Retail posted strong growth in Q1, led by ramp-up of past deals and continued momentum.

While spends by its CPG clients are increasing to stay relevant (against the likes of Amazon and Facebook), challenges in CPG still persist, which forces it to remain cautiously optimistic on this vertical.

Going ahead, revenue guidance for 2018-19 in constant currency stood at 6-8% and USD terms stood at 7-9%. It expects a gradual uptick in margins in the coming quarters and remains confident of remaining within its 22-24% OPM band for FY19.

With the increase in Digital contribution which has relatively higher gross margin business, improvement in productivity of FP projects and onsite pyramid rationalization, margins are expected to remain in the guided range despite planned investments.

The company had voluntarily delisted its American Depository Shares from Euronext Paris and London on July 5. Its ADS were removed from Euroclear France on July 10 due to low average daily trading volume.

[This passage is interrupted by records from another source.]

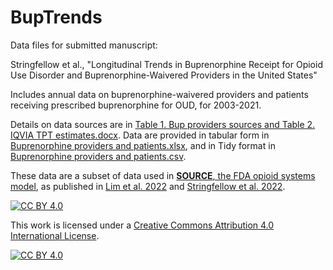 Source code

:# BupTrends

Data files for submitted manuscript:

Stringfellow et al., "Longitudinal Trends in Buprenorphine Receipt for Opioid Use Disorder and Buprenorphine-Waivered Providers in the United States"

Includes annual data on buprenorphine-waivered providers and patients receiving prescribed buprenorphine for OUD, for 2003-2021.

Details on data sources are in [Table 1. Bup providers sources and Table 2. IQVIA TPT estimates.docx](Table%201.%20Bup%20providers%20sources%20and%20Table%202.%20IQVIA%20TPT%20estimates.docx). Data are provided in tabular form in [Buprenorphine providers and patients.xlsx](Buprenorphine%20providers%20and%20patients.xlsx), and in Tidy format in [Buprenorphine providers and patients.csv](Buprenorphine%20providers%20and%20patients.csv).

These data are a subset of data used in [**SOURCE**, the FDA opioid systems model](https://github.com/FDA/SOURCE/), as published in [Lim et al. 2022](https://doi.org/10.1073/pnas.2115714119) and [Stringfellow et al. 2022](https://doi.org/10.1126/sciadv.abm8147).

[![CC BY 4.0][cc-by-shield]][cc-by]

This work is licensed under a
[Creative Commons Attribution 4.0 International License][cc-by].

[![CC BY 4.0][cc-by-image]][cc-by]

[cc-by]: http://creativecommons.org/licenses/by/4.0/
[cc-by-image]: https://i.creativecommons.org/l/by/4.0/88x31.png
[cc-by-shield]: https://img.shields.io/badge/License-CC%20BY%204.0-lightgrey.svg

The company had 209905 number of employees as of June-end as against 204107 as of March 31. The figure was at 198553 in the same quarter last year.

Attrition on consolidated basis jumped to 23% during the quarter against 19.50% in the preceding quarter. Some of the attrition is seasonal. The company has identified some specific interventions to bring attrition down.

Onsite mix decreased further in this quarter and now stands at lowest in last 14 quarters. Onsite employee cost decreased to 37.9% against 38.3% qoq.

Growth in India declined by 4.1%, while that in the rest of the world rose 5.3%.

It will continue to invest in digital services ranging from big data analytics to artificial intelligence that deliver higher margins so that it can counter lower spending and a move to automation by its clients.

The company sees good traction starting to come in the banking and insurance space, and especially in insurance activity.

The outlook of the financial services vertical remains positive and it sees it as the foundation of driving the business.